Yesterday, Ms. Banerjee elaborated with a lesson in semantics: “First, let’s understand what the word curtail means,” said Neela. “It doesn’t mean to stop. It means to limit or reduce.”

OK, that’s not what the stories imply, but that’s not true either. I told her in response ExxonMobil didn’t cut research on climate. We increased it.

And it’s easy to verify.

Take for example, a $100 million commitment made under former CEO Lee Raymond — inaccurately and simplistically branded by InsideClimate News as a climate skeptic — that helped establish the groundbreaking Global Climate and Energy Project at Stanford University. Or millions in research projects with leading universities such as MIT and Columbia.

And that’s not even counting more than $400 million spent at our refineries and more than $200 million at chemical facilities to reduce greenhouse gas emissions as part of our Global Energy Management System. Or more than $2 billion spent on cogeneration facilities to more efficiently produce electricity and reduce greenhouse gas emissions at our manufacturing sites.

You get the picture.

Another interesting admission by Ms. Banerjee yesterday was that ExxonMobil didn’t fund junk science or misinformation, despite the insinuation to that effect in the phrase I highlighted above.

“We’ve never said that Exxon somehow manipulated its own internal science or got in the way of other people doing sound science,” Neela explained. “But what we have said, based on evidence, based on testimony, based on letters to Exxon, based on so much more research that came before us is that Exxon worked to stop action on climate change. And Mr. Cohen said it was because they thought the policies were not good ones.”

Correct.

In making that point, she acknowledged what I have been saying all along but has not been reported in InsideClimate News, the Columbia Journalism School project in the Los Angeles Times, and the countless blogs, editorials and attack pieces that inaccurately report on our actions.

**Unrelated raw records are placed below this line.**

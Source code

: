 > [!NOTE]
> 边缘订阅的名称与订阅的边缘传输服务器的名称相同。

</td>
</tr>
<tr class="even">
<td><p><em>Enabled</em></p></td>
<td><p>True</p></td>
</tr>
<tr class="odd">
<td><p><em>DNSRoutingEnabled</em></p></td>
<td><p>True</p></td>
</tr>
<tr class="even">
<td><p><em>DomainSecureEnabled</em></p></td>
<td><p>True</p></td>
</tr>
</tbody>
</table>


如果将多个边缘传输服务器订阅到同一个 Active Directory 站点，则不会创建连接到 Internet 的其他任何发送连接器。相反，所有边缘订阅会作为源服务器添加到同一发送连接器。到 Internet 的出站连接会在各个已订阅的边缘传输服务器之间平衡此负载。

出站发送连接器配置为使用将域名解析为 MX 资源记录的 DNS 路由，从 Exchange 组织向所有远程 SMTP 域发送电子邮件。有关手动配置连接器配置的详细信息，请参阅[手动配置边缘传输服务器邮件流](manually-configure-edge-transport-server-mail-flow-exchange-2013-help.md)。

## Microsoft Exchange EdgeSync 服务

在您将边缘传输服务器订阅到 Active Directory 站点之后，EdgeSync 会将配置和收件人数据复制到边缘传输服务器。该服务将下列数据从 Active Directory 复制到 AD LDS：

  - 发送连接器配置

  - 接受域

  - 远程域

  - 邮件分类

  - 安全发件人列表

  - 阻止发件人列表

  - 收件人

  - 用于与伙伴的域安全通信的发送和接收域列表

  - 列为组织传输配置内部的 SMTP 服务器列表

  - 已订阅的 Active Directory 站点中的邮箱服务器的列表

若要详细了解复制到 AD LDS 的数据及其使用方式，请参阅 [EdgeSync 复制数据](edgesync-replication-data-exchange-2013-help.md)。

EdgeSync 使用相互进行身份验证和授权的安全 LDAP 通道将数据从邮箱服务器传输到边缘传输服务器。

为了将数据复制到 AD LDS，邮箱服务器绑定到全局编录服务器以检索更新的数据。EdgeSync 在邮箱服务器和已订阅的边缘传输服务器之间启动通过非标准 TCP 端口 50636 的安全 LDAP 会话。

Let me repeat: ExxonMobil has been continuously researching climate science, AND we have stood up to oppose what we consider to be bad climate policy proposals. The two things are not mutually exclusive, despite what InsideClimate News suggests.

We have and will continue to oppose bad policy.

Along with a broad-based coalition of U.S. industry, ExxonMobil opposed the Kyoto protocol because it would have had the effect of exempting between one-half to two-thirds of the world’s emissions. We opposed the Waxman-Markey cap-and-trade legislation because, among other things, it exempted emissions from coal – which is the most carbon intensive fuel. How can anyone call that an effective policy to reduce emissions?

Now that I’ve told you what we oppose. Let me tell you what we support.

ExxonMobil advocates policy options that ensure uniform and predictable cost of carbon; allow market prices to drive solutions; maximize transparency; reduce administrative complexity; promote global participation; and are easily adjusted to future developments in climate science and policy impacts. Since 2009, ExxonMobil has supported a revenue-neutral carbon tax as the most efficient and effective way for policy makers to put a price on carbon emissions.

And that’s finally the main point I tried to make on the radio today.

Why are we talking about history — 10, 20 and 30 years ago — and not about the challenge the world faces today? And that is how do we provide the energy needed for modern society while reducing emissions and the risk of climate change?